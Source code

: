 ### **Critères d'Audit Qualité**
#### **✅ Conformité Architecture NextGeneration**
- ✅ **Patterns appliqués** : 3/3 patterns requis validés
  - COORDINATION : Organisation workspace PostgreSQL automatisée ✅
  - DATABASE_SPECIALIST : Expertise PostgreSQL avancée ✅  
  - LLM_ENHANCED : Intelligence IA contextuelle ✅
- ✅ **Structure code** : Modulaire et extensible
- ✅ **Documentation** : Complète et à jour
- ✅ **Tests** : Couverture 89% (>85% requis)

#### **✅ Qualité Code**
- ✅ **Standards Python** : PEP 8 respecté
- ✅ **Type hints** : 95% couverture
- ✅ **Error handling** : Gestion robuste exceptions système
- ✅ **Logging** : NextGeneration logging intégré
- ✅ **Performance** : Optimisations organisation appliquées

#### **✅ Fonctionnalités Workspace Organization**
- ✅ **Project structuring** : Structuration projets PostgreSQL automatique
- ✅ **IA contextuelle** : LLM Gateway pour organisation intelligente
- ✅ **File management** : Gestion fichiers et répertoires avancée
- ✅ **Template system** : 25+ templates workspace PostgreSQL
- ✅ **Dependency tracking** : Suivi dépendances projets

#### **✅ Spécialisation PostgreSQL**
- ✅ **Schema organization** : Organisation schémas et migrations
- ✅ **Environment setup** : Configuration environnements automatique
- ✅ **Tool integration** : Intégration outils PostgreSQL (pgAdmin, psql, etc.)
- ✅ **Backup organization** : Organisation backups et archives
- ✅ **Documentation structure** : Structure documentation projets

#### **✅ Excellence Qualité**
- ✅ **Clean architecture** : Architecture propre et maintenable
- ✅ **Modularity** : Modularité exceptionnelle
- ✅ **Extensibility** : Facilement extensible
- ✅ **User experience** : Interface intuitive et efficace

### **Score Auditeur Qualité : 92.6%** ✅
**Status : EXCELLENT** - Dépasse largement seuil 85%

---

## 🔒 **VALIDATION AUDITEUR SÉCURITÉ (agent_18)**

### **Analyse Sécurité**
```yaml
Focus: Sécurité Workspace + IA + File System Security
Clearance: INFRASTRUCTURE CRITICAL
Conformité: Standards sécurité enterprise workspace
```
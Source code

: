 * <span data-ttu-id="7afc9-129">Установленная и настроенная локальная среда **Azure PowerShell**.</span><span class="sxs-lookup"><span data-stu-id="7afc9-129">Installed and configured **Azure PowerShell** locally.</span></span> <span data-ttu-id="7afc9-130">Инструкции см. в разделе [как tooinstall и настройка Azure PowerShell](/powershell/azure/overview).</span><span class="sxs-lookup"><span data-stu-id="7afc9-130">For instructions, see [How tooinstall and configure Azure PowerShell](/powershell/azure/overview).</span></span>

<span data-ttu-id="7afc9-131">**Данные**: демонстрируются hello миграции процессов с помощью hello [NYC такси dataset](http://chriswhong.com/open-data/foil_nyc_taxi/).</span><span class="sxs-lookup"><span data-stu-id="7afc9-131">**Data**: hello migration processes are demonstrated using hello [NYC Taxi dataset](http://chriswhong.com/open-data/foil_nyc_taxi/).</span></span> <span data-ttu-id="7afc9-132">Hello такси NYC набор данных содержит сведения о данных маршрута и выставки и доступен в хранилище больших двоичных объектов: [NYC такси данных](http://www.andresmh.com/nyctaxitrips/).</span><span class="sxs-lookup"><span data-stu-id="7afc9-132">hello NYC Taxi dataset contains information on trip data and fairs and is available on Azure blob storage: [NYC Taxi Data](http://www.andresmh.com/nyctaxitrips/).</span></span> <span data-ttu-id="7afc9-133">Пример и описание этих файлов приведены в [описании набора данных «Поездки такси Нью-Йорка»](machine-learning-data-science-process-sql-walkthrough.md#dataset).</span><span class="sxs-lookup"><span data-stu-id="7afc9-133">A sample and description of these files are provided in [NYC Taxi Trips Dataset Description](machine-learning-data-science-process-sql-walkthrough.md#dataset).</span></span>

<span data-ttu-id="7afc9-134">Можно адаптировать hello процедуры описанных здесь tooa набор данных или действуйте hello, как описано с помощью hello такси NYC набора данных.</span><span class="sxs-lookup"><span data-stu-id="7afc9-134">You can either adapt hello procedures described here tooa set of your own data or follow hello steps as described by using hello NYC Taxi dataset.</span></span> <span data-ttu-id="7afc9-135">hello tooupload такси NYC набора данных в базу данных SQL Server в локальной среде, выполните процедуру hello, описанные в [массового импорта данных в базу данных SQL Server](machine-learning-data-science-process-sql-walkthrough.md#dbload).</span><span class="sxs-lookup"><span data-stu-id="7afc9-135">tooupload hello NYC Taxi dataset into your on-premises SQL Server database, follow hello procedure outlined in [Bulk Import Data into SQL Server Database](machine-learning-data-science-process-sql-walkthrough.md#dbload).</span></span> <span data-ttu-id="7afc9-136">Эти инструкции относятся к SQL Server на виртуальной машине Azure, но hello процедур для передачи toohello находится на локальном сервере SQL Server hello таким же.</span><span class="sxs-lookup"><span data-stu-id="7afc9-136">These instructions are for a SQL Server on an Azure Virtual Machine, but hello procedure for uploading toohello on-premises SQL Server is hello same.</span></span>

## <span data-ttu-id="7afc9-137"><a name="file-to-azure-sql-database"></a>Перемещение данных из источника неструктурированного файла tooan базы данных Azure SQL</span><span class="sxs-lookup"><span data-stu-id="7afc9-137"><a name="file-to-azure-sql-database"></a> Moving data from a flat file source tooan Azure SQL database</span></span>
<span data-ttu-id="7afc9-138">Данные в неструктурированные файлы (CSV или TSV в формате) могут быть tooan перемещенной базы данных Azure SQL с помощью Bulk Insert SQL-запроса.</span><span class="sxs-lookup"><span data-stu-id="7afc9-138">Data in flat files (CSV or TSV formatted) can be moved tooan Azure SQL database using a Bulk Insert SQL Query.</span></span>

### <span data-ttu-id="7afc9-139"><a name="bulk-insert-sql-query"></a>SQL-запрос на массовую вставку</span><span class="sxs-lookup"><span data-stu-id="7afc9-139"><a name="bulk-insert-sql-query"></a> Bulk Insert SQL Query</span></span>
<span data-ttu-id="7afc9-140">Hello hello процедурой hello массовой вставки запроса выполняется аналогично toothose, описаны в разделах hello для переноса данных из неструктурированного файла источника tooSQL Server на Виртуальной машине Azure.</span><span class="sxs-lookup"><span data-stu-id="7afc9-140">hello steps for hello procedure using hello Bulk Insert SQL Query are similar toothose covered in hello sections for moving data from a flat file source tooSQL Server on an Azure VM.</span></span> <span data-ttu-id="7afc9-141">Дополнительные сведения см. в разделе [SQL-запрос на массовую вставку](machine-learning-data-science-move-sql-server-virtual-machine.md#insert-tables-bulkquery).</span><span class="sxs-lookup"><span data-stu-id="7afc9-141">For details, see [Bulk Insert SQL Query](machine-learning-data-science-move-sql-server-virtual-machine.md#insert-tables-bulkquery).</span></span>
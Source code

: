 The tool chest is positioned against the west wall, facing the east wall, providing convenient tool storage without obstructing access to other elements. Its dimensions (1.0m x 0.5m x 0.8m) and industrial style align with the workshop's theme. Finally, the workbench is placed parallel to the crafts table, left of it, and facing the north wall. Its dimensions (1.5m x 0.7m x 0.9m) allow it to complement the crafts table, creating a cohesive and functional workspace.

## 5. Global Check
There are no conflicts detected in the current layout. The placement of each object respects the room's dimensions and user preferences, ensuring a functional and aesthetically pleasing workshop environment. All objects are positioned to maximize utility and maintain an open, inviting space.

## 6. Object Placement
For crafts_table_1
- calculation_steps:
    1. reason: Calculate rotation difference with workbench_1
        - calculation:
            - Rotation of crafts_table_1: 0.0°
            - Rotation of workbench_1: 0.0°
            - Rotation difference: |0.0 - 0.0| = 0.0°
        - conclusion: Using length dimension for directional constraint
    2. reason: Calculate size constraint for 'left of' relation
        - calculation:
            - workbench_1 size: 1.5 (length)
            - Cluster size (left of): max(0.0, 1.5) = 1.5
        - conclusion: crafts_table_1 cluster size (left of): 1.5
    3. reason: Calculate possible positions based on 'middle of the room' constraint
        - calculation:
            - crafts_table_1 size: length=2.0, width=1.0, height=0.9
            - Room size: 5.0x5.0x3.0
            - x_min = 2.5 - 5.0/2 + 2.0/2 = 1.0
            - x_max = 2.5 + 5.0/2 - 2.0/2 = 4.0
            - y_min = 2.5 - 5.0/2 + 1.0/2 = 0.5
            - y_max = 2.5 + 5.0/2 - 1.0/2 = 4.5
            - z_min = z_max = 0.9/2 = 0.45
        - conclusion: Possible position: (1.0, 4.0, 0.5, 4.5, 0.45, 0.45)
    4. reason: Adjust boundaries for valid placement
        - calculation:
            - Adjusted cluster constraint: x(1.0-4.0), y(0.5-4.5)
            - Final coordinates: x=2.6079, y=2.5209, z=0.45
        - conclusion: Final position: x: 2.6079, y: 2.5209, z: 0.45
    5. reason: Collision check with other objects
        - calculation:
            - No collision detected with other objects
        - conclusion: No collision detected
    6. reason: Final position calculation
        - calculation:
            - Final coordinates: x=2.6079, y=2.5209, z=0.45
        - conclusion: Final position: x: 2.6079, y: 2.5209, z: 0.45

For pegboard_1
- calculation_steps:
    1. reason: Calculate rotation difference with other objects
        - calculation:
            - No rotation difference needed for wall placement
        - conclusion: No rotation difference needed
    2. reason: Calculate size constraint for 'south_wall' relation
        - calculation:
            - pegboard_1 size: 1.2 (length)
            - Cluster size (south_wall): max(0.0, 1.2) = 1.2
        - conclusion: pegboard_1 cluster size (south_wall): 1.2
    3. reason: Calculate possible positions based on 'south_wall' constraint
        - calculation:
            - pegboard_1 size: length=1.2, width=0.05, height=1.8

━━━━━━━━━━━━━━━━━━━━━━━━━━━━━━

About this task: Every line of the data that includes the word "Architecture" should be copied.

The completed task:
#### **✅ Conformité Architecture NextGeneration**
- ✅ **Clean architecture** : Architecture propre et maintenable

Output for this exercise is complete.